**Task**
Send back every line of the data exactly.

(Plain-text document sources)
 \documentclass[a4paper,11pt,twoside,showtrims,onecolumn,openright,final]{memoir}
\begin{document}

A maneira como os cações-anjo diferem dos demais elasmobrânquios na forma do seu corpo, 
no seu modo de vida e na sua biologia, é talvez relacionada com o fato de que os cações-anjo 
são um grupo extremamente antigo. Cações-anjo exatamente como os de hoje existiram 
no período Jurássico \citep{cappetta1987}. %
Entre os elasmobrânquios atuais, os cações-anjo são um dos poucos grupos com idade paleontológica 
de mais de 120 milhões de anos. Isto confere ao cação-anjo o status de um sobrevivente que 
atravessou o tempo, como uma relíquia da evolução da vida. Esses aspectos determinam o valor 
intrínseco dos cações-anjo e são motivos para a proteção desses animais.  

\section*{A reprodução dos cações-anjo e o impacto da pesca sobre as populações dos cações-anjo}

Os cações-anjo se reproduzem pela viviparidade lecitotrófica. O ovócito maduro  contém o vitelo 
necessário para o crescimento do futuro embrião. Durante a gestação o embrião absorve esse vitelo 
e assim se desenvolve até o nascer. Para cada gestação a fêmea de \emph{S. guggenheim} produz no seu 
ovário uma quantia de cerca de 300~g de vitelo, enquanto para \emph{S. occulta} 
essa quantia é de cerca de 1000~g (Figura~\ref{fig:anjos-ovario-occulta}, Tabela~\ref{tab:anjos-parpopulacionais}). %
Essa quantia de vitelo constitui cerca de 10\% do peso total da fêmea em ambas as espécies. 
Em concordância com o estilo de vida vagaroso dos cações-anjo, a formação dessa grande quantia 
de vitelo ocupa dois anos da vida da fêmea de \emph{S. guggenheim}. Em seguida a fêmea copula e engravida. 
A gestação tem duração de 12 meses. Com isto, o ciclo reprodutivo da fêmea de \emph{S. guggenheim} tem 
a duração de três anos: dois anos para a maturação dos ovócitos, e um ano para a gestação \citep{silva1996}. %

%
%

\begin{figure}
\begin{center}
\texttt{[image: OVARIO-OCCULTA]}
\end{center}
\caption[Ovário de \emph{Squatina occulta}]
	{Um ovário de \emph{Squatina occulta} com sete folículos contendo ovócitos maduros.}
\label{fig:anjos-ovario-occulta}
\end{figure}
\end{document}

**Answer for this exercise**
 \documentclass[a4paper,11pt,twoside,showtrims,onecolumn,openright,final]{memoir}
\begin{document}

A maneira como os cações-anjo diferem dos demais elasmobrânquios na forma do seu corpo, 
no seu modo de vida e na sua biologia, é talvez relacionada com o fato de que os cações-anjo 
são um grupo extremamente antigo. Cações-anjo exatamente como os de hoje existiram 
no período Jurássico \citep{cappetta1987}. %
Entre os elasmobrânquios atuais, os cações-anjo são um dos poucos grupos com idade paleontológica 
de mais de 120 milhões de anos. Isto confere ao cação-anjo o status de um sobrevivente que 
atravessou o tempo, como uma relíquia da evolução da vida. Esses aspectos determinam o valor 
intrínseco dos cações-anjo e são motivos para a proteção desses animais.  

\section*{A reprodução dos cações-anjo e o impacto da pesca sobre as populações dos cações-anjo}

Os cações-anjo se reproduzem pela viviparidade lecitotrófica. O ovócito maduro  contém o vitelo 
necessário para o crescimento do futuro embrião. Durante a gestação o embrião absorve esse vitelo 
e assim se desenvolve até o nascer. Para cada gestação a fêmea de \emph{S. guggenheim} produz no seu 
ovário uma quantia de cerca de 300~g de vitelo, enquanto para \emph{S. occulta} 
essa quantia é de cerca de 1000~g (Figura~\ref{fig:anjos-ovario-occulta}, Tabela~\ref{tab:anjos-parpopulacionais}). %
Essa quantia de vitelo constitui cerca de 10\% do peso total da fêmea em ambas as espécies. 
Em concordância com o estilo de vida vagaroso dos cações-anjo, a formação dessa grande quantia 
de vitelo ocupa dois anos da vida da fêmea de \emph{S. guggenheim}. Em seguida a fêmea copula e engravida. 
A gestação tem duração de 12 meses. Com isto, o ciclo reprodutivo da fêmea de \emph{S. guggenheim} tem 
a duração de três anos: dois anos para a maturação dos ovócitos, e um ano para a gestação \citep{silva1996}. %

%
%

\begin{figure}
\begin{center}
\texttt{[image: OVARIO-OCCULTA]}
\end{center}
\caption[Ovário de \emph{Squatina occulta}]
	{Um ovário de \emph{Squatina occulta} com sete folículos contendo ovócitos maduros.}
\label{fig:anjos-ovario-occulta}
\end{figure}
\end{document}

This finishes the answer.